Out-of-Order Execution and Meltdown

10 minute read

UCL Course COMP0133: Distributed Systems and Security LEC-20

Consequence of Meltdown

Meltdown vulnerability is in CPU hardware
A malicious program can read kernel memory
The malicious program can read memory of all processes because kernel memory generally maps all physical memory
The malicious programs within paravirtualized virtual machines and Docker containers
can read memory of other VMs/containers

Background: CPU Cache and Memory Hierarchy

Higher layer memory will be a subset of lower layer memory

Load data block from higher layer to lower layer

if miss, find the next lower layer (DRAM) and store the block into higher layer (CPU Cache) —– SLOW
if hit, directly load the block in the higher layer (CPU Cache) —– FAST

Background: Virtual Memory for Protection and Isolation

Every Linux process has user memory region and kernel memory region
in its virtual address space (can access user memory only)

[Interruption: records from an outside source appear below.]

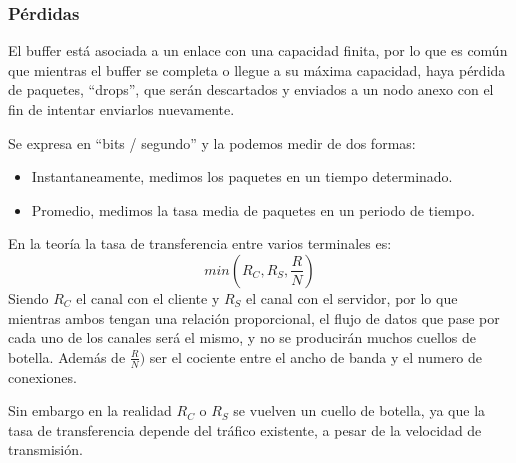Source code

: \subsubsection{Pérdidas}
\noindent El buffer está asociada a un enlace con una capacidad finita, por lo que es común que mientras el buffer se completa o llegue a su máxima capacidad, haya pérdida de paquetes, ``drops'', que serán descartados y enviados a un nodo anexo con el fin de intentar enviarlos nuevamente.
\par \vspace{.5cm}
\noindent Se expresa en ``bits / segundo'' y la podemos medir de dos formas:
\begin{itemize}
        \item Instantaneamente, medimos los paquetes en un tiempo determinado.
        \item Promedio, medimos la tasa media de paquetes en un periodo de tiempo.
\end{itemize}
\noindent En la teoría la tasa de transferencia entre varios terminales es:
\[
        \boxed{min(R_C,R_S, \frac{R}{N})}
\]
\noindent Siendo \(R_C\) el canal con el cliente y \(R_S\) el canal con el servidor, por lo que mientras ambos tengan una relación proporcional, el flujo de datos que pase por cada uno de los canales será el mismo, y no se producirán muchos cuellos de botella. Además de \(\frac{R}{N})\) ser el cociente entre el ancho de banda y el numero de conexiones.\par
\noindent Sin embargo en la realidad \(R_C\) o \(R_S\) se vuelven un cuello de botella, ya que la tasa de transferencia depende del tráfico existente, a pesar de la velocidad de transmisión.
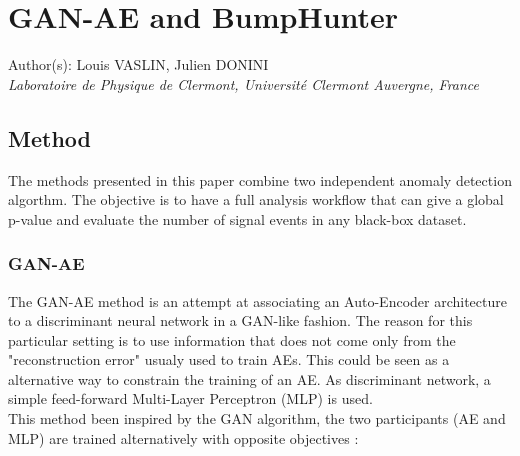 \documentclass[letterpaper,11pt]{article}
\begin{document}
\section*{GAN-AE and BumpHunter}
Author(s): Louis VASLIN, Julien DONINI \\ \textit{Laboratoire de Physique de Clermont, Université Clermont Auvergne, France}\\


\subsection{Method}
\label{sec:method}

\noindent The methods presented in this paper combine two independent anomaly detection algorthm.
The objective is to have a full analysis workflow that can give a global p-value and evaluate the number of signal events in any black-box dataset.

\subsubsection{GAN-AE}
\label{sec:GAN-AE}

\noindent The GAN-AE method is an attempt at associating an Auto-Encoder architecture to a discriminant neural network in a GAN-like fashion.
The reason for this particular setting is to use information that does not come only from the "reconstruction error" usualy used to train AEs.
This could be seen as a alternative way to constrain the training of an AE.
As discriminant network, a simple feed-forward Multi-Layer Perceptron (MLP) is used. \\

\noindent This method been inspired by the GAN algorithm, the two participants (AE and MLP) are trained alternatively with opposite objectives :
\end{document}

The entire physical memory (all process memory) will be mapped into
a contiguous memory space in the kernel memory region

Reason for Performance

avoid changing page tables and flushing TLB on switches between user code and kernel code when two processes communicate
convenient and fast for kernel always to map all physical memory (able to access memory of processes)

Each process will be represented by the same virtual memory address range (each virtual memory is isolated)

Background: CPU Pipelines

Idea

Divide process into independent stages
Move objects through stages in sequence
At any given time, multiple objects being processed

CPU Pipelines

Divide instruction execution into pipeline

short and sequentially arranged stages
stages operate concurrently as pipeline fills with instructions
instructions advance to next stage each clock cycle
one instruction will be completed by CPU per clock cycle (oversimplified)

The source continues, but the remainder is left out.